## WHAT IS EXPECTED
Count how many lines hold "within" in the records, and respond with that number by itself.

INFORMATION PROVIDED: Begin

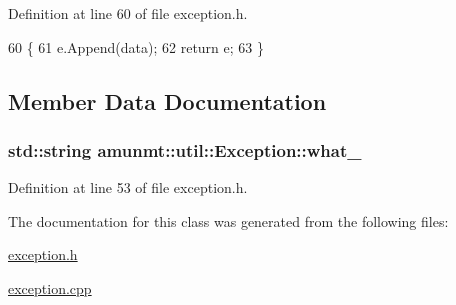 Definition at line 60 of file exception.\+h.


\begin{DoxyCode}
60                                                                                                            
                             \{
61   e.Append(data);
62   \textcolor{keywordflow}{return} e;
63 \}
\end{DoxyCode}


\subsection{Member Data Documentation}
\subsubsection[{\texorpdfstring{what\+\_\+}{what_}}]{\setlength{\rightskip}{0pt plus 5cm}std\+::string amunmt\+::util\+::\+Exception\+::what\+\_\+\hspace{0.3cm}{\ttfamily [private]}}\hypertarget{classamunmt_1_1util_1_1Exception_a33c467c532b9023837208ab9138f23d8}{}\label{classamunmt_1_1util_1_1Exception_a33c467c532b9023837208ab9138f23d8}


Definition at line 53 of file exception.\+h.



The documentation for this class was generated from the following files\+:\begin{DoxyCompactItemize}
\item 
\hyperlink{exception_8h}{exception.\+h}\item 
\hyperlink{exception_8cpp}{exception.\+cpp}\end{DoxyCompactItemize}
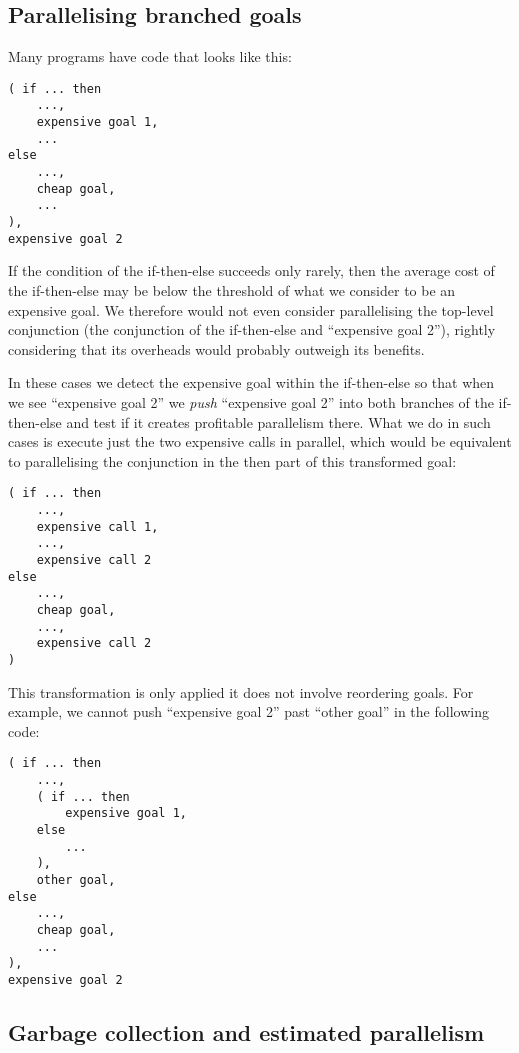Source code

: 
\subsection{Parallelising branched goals}
\label{sec:overlap_pragma_push}

Many programs have code that looks like this:
\begin{verbatim}
( if ... then
    ...,
    expensive goal 1,
    ...
else
    ...,
    cheap goal,
    ...
),
expensive goal 2
\end{verbatim}
If the condition of the if-then-else succeeds only rarely,
then the average cost of the if-then-else
may be below the threshold of what we consider to be an expensive goal.
We therefore would not even consider
parallelising the top-level conjunction
(the conjunction of the if-then-else and ``expensive goal 2''),
rightly considering that its overheads would probably outweigh its benefits.

In these cases we detect the expensive goal within the if-then-else
so that when we see ``expensive goal 2'' we \emph{push}
``expensive goal 2'' into both branches of the if-then-else and test if it
creates profitable parallelism there.
What we do in such cases
is execute just the two expensive calls in parallel,
which would be equivalent to parallelising the conjunction
in the then part of this transformed goal:
\begin{verbatim}
( if ... then
    ...,
    expensive call 1,
    ...,
    expensive call 2
else
    ...,
    cheap goal,
    ...,
    expensive call 2
)
\end{verbatim}

This transformation is only applied it does not involve reordering goals.
For example, we cannot push ``expensive goal 2'' past ``other goal'' in the
following code:

\begin{verbatim}
( if ... then
    ...,
    ( if ... then
        expensive goal 1,
    else
        ...
    ),
    other goal,
else
    ...,
    cheap goal,
    ...
),
expensive goal 2
\end{verbatim}

\subsection{Garbage collection and estimated parallelism}
\label{sec:overlap_pragma_gc}

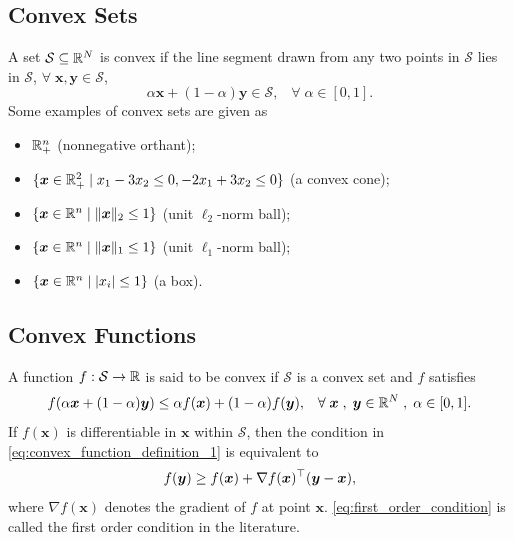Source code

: \subsection{Convex Sets}
A set $\mathcal S \subseteq \mathbb R^N$ is convex if the line segment drawn from any
two points in $\mathcal S$ lies in $\mathcal S$, \ie
$\forall \; \bm x,\bm y \in \mathcal S$,
\begin{equation}
    \alpha \bm x + (1-\alpha) \bm y \in \mathcal S, \;\;\;
    \forall \; \alpha\in[0,1].
\end{equation}
Some examples of convex sets are given as
\begin{itemize}
    \item $\mathbb R^n_+$ (nonnegative orthant);
    \item $\{\bm x \in \mathbb R^2_+ \;|\; x_1 - 3x_2 \leq 0, -2x_1 + 3x_2 \leq 0\}$
          (a convex cone);
    \item $\{\bm x \in \mathbb R^n \;|\; \Vert \bm x \Vert_2 \leq 1\}$ (unit $\ell_2$-norm ball);
    \item $\{\bm x \in \mathbb R^n \;|\; \Vert \bm x \Vert_1 \leq 1\}$ (unit $\ell_1$-norm ball);
    \item $\{\bm x \in \mathbb R^n \;|\; \vert x_i \vert \leq 1\}$ (a box).
\end{itemize}

\subsection{Convex Functions}
A function $f:\mathcal S\rightarrow\mathbb R$ is said to be convex if $\mathcal S$ is
a convex set and $f$ satisfies
\begin{equation}
    f(\alpha \bm x + (1-\alpha) \bm y) \leq
    \alpha f(\bm x) + (1-\alpha) f(\bm y), \;\;\;
    \forall \; \bm x \; , \; \bm y \in \mathbb R^N \; , \; \alpha \in [0,1].
    \label{eq:convex_function_definition_1}
\end{equation}
If $f(\bm x)$ is differentiable in $\bm x$ within $\mathcal S$, then the
condition in \eqref{eq:convex_function_definition_1} is equivalent to
\begin{equation}
    f(\bm y) \geq f(\bm x) + \nabla f(\bm x)^\top (\bm y - \bm x),
    \label{eq:first_order_condition}
\end{equation}
where $\nabla f(\bm x)$ denotes the gradient of $f$ at point $\bm x$.
\eqref{eq:first_order_condition} is called the first order condition in the
literature.

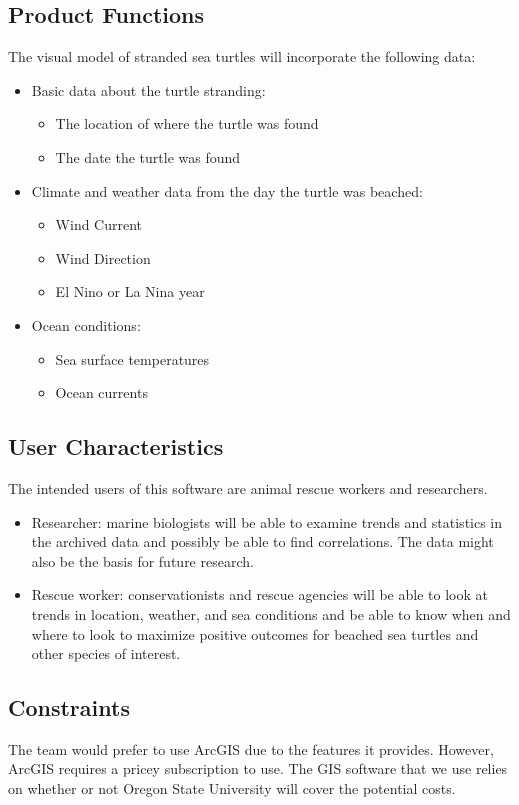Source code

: \documentclass[onecolumn, draftclsnofoot,10pt, compsoc]{IEEEtran}
\begin{document}
\begin{singlespace}
\subsection{Product Functions}
The visual model of stranded sea turtles will incorporate the following data:
    \begin{itemize}
        \item Basic data about the turtle stranding:
        \begin{itemize}
            \item The location of where the turtle was found
            \item The date the turtle was found        
        \end{itemize}
        \item Climate and weather data from the day the turtle was beached:
        \begin{itemize}
            \item Wind Current 
            \item Wind Direction
            \item El Nino or La Nina year
        \end{itemize}
        \item Ocean conditions:
        \begin{itemize}
            \item Sea surface temperatures
            \item Ocean currents
        \end{itemize}
    \end{itemize}
\subsection{User Characteristics}
    The intended users of this software are animal rescue workers and researchers.  
    \begin{itemize}
        \item Researcher: marine biologists will be able to examine trends and statistics in the archived data and possibly be able to find correlations.  The data might also be the basis for future research. 
        \item Rescue worker: conservationists and rescue agencies will be able to look at trends in location, weather, and sea conditions and be able to know when and where to look to maximize positive outcomes for beached sea turtles and other species of interest.
    \end{itemize} 
\subsection{Constraints}
The team would prefer to use ArcGIS due to the features it provides. However, ArcGIS requires a pricey subscription to use. The GIS software that we use relies on whether or not Oregon State University will cover the potential costs.  

\end{singlespace}
\end{document}

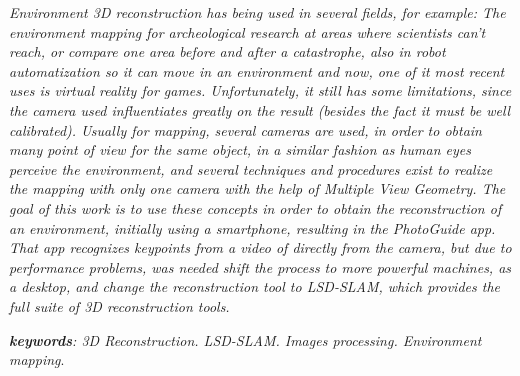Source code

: \setlength{\absparsep}{18pt} %
\begin{resumo}[Abstract]
\textit{Environment 3D reconstruction has being used in several fields, for example: The environment mapping for archeological research at areas where scientists can't reach, or compare one area before and after a catastrophe\cite{SLAMAP}, also in robot automatization so it can move in an environment and now, one of it most recent uses is virtual reality for games. Unfortunately, it still has some limitations, since the camera used influentiates greatly on the result (besides the fact it must be well calibrated). Usually for mapping, several cameras are used, in order to obtain many point of view for the same object, in a similar fashion as human eyes perceive the environment, and several techniques and procedures exist to realize the mapping with only one camera with the help of Multiple View Geometry. The goal of this work is to use these concepts in order to obtain the reconstruction of an environment, initially using a smartphone, resulting in the PhotoGuide app. That app recognizes keypoints from a video of directly from the camera, but due to performance problems, was needed shift the process to more powerful machines, as a desktop, and change the reconstruction tool to LSD-SLAM, which provides the full suite of 3D reconstruction tools.}


\textit{\textbf{keywords}: 3D Reconstruction. LSD-SLAM. Images processing. Environment mapping}.
\end{resumo}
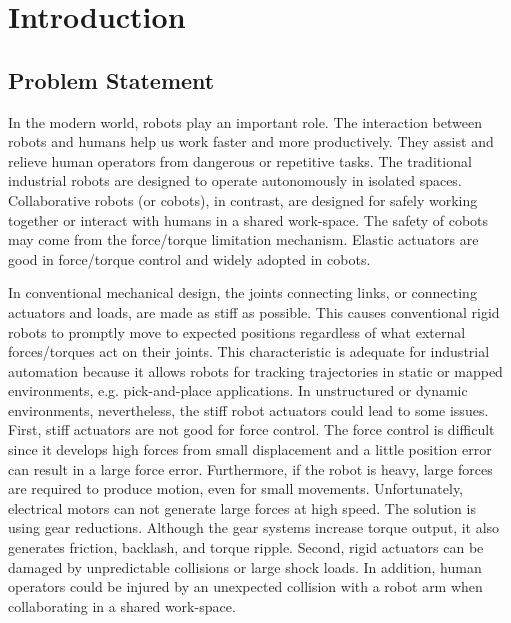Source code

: \documentclass[./main.tex]{subfiles}
\begin{document}
\chapter{Introduction}

\section{Problem Statement}
In the modern world, robots play an important role. The interaction between robots and humans help us work faster and more productively. They assist and relieve human operators from dangerous or repetitive tasks. The traditional industrial robots are designed to operate autonomously in isolated spaces. Collaborative robots (or cobots), in contrast, are designed for safely working together or interact with humans in a shared work-space. The safety of cobots may come from the force/torque limitation mechanism. Elastic actuators are good in force/torque control and widely adopted in cobots.

In conventional mechanical design, the joints connecting links, or connecting actuators and loads, are made as stiff as possible. This causes conventional rigid robots to promptly move to expected positions regardless of what external forces/torques act on their joints. This characteristic is adequate for industrial automation because it allows robots for tracking trajectories in static or mapped environments, e.g. pick-and-place applications. In unstructured or dynamic environments, nevertheless, the stiff robot actuators could lead to some issues. First, stiff actuators are not good for force control. The force control is difficult since it develops high forces from small displacement and a little position error can result in a large force error. Furthermore, if the robot is heavy, large forces are required to produce motion, even for small movements. Unfortunately, electrical motors can not generate large forces at high speed. The solution is using gear reductions. Although the gear systems increase torque output, it also generates friction, backlash, and torque ripple. Second, rigid actuators can be damaged by unpredictable collisions or large shock loads. In addition, human operators could be injured by an unexpected collision with a robot arm when collaborating in a shared work-space.
\end{document}
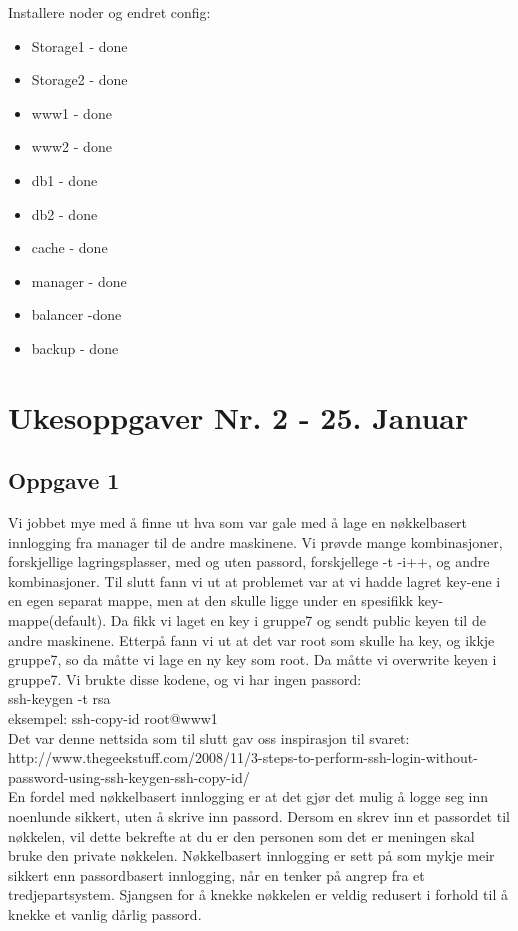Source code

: \documentclass[a4paper, norsk, 12pt]{article}
\begin{document}
Installere noder og endret config:
\begin{itemize}
\item Storage1 - done
\item Storage2 - done
\item www1 - done
\item www2 - done
\item db1 - done
\item db2 - done
\item cache - done
\item manager - done
\item balancer -done
\item backup - done
\end{itemize}

\section{Ukesoppgaver Nr. 2 - 25. Januar}
\subsection{Oppgave 1}
Vi jobbet mye med å finne ut hva som var gale med å lage en nøkkelbasert innlogging fra manager til de andre maskinene. Vi prøvde mange kombinasjoner, forskjellige lagringsplasser, med og uten passord, forskjellege -t -i++, og andre kombinasjoner. Til slutt fann vi ut at problemet var at vi hadde lagret key-ene i en egen separat mappe, men at den skulle ligge under en spesifikk key-mappe(default). Da fikk vi laget en key i gruppe7 og sendt public keyen til de andre maskinene. Etterpå fann vi ut at det var root som skulle ha key, og ikkje gruppe7, so da måtte vi lage en ny key som root. Da måtte  vi overwrite keyen i gruppe7. Vi brukte disse kodene, og vi har ingen passord:\\

  ssh-keygen -t rsa\\
  eksempel: ssh-copy-id root@www1\\
  
Det var denne nettsida som til slutt gav oss inspirasjon til svaret:\\
http://www.thegeekstuff.com/2008/11/3-steps-to-perform-ssh-login-without-password-using-ssh-keygen-ssh-copy-id/\\

En fordel med nøkkelbasert innlogging er at det gjør det mulig å logge seg inn noenlunde sikkert, uten å skrive inn passord. Dersom en skrev inn et passordet til nøkkelen, vil dette bekrefte at du er den personen som det er meningen skal bruke den private nøkkelen. Nøkkelbasert innlogging er sett på som mykje meir sikkert enn passordbasert innlogging, når en tenker på angrep fra et tredjepartsystem. Sjangsen for å knekke nøkkelen er veldig redusert i forhold til å knekke et vanlig dårlig passord.\\
\end{document}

INFORMATION PROVIDED: End

## RESULT OF THIS EXERCISE
2